> [EXERCISE OBJECTIVE]: Each line in the listing below that holds "directly" should be counted; reply with that number only.
(Beginning of DATASET RECORDS)
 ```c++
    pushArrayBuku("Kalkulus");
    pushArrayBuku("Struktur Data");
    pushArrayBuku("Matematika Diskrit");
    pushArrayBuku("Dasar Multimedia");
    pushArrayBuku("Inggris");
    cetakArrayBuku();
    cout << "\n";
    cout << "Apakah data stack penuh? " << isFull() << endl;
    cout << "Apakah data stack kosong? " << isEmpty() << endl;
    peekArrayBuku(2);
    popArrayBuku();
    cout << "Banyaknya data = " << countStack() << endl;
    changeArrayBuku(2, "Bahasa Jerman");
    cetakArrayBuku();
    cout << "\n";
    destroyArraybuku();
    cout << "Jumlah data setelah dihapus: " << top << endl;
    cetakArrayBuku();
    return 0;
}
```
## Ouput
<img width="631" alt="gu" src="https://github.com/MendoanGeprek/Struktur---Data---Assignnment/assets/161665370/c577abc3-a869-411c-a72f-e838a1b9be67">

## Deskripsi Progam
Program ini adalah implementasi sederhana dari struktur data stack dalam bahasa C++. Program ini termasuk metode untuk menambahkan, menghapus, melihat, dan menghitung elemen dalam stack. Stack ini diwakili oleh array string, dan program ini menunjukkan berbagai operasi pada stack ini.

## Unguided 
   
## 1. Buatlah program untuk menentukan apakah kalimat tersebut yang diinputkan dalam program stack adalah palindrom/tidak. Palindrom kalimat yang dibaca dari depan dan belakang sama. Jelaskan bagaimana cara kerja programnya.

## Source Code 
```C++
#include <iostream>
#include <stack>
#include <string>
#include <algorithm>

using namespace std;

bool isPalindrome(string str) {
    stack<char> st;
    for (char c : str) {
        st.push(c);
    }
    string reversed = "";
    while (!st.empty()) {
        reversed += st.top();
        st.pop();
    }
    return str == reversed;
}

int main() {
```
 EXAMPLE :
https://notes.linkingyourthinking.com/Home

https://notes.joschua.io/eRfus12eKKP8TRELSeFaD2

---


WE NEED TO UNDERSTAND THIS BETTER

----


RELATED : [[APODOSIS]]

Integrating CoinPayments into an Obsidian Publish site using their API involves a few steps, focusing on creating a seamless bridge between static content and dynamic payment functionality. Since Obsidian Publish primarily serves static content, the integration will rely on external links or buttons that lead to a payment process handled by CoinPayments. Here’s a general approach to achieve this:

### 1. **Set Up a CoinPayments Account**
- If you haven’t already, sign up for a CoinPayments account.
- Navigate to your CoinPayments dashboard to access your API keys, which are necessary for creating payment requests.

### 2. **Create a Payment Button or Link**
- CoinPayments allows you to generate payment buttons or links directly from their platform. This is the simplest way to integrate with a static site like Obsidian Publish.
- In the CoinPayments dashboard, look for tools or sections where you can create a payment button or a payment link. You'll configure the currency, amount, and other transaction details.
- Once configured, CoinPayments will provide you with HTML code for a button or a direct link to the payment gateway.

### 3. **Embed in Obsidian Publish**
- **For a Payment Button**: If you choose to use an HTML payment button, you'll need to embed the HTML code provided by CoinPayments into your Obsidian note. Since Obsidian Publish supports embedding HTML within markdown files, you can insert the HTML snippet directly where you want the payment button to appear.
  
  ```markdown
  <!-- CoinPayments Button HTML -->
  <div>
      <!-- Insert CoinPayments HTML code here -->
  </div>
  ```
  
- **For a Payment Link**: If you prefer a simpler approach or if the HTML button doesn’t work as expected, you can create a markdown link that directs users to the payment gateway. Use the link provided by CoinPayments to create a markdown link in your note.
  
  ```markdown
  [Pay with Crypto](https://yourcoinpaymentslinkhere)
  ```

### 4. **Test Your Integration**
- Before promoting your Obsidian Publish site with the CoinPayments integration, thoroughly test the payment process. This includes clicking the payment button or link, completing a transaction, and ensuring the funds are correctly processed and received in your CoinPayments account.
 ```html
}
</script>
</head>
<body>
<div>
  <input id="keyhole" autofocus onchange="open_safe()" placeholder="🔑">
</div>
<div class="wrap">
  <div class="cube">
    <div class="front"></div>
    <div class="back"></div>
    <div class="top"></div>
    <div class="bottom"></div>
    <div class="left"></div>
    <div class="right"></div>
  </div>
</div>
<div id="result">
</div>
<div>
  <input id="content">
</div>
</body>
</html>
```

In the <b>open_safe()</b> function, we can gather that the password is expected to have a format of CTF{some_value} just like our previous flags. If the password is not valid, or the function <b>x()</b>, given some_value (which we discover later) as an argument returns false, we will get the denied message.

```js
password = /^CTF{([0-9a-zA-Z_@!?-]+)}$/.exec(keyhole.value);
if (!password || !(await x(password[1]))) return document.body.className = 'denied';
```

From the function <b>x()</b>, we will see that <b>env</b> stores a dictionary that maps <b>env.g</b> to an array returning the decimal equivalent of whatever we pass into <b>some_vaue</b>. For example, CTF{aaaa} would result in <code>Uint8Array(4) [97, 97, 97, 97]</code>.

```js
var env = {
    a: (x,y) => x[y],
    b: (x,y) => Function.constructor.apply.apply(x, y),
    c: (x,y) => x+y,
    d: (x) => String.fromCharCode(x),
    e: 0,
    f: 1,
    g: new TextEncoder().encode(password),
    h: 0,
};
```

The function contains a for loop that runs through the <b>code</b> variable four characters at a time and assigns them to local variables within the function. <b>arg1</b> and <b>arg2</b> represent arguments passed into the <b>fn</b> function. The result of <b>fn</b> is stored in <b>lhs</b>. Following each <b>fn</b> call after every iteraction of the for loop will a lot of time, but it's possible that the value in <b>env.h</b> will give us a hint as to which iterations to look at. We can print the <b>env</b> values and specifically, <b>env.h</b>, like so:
(End of DATASET RECORDS)
> [ANSWER TO THE PROBLEM]: 2